*** Supplied data ***
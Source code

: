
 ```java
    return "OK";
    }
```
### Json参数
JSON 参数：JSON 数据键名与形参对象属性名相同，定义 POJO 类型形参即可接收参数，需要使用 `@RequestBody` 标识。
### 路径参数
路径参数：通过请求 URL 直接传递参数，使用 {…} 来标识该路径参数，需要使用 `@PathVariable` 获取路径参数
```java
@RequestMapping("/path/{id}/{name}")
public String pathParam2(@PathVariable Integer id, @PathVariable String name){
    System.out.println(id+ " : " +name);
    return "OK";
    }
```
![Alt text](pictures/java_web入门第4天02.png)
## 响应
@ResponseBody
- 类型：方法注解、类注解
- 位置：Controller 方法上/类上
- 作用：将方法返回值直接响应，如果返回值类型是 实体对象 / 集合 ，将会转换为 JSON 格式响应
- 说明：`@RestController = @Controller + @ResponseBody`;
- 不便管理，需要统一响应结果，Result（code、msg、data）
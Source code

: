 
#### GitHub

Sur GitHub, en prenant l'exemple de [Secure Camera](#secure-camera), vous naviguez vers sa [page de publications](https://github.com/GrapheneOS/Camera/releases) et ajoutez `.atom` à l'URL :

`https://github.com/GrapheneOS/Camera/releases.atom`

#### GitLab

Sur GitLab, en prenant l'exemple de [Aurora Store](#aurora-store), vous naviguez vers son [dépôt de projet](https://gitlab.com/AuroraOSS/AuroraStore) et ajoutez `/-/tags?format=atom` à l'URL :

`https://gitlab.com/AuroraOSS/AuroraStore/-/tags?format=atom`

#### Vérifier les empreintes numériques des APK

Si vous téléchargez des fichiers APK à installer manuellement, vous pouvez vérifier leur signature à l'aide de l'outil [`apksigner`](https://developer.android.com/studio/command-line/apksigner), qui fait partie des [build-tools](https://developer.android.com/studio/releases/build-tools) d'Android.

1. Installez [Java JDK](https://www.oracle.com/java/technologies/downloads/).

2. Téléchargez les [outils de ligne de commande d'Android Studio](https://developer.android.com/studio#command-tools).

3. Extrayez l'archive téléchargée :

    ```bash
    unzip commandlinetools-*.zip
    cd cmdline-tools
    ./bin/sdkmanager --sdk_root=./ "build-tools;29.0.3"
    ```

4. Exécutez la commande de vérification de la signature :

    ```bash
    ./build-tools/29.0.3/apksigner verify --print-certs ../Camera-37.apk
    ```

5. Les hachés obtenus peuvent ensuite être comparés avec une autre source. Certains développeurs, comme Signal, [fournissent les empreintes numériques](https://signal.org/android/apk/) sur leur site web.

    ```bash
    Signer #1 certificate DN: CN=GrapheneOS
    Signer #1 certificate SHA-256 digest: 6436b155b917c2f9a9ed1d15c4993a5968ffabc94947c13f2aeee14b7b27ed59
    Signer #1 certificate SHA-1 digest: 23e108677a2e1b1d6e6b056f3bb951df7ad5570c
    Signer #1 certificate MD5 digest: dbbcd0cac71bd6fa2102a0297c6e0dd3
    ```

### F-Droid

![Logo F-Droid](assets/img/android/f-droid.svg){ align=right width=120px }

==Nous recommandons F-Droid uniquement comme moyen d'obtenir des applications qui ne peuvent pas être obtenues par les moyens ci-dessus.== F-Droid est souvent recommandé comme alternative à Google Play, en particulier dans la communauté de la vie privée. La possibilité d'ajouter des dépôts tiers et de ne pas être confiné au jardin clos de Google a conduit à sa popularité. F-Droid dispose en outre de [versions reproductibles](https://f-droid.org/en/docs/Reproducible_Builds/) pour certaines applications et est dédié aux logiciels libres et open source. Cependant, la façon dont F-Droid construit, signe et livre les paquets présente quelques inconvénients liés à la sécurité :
*** End of Supplied data ***
Exercise ▸ For the word "empreintes", show every line of the entries that holds it.

Written response ▸
#### Vérifier les empreintes numériques des APK
5. Les hachés obtenus peuvent ensuite être comparés avec une autre source. Certains développeurs, comme Signal, [fournissent les empreintes numériques](https://signal.org/android/apk/) sur leur site web.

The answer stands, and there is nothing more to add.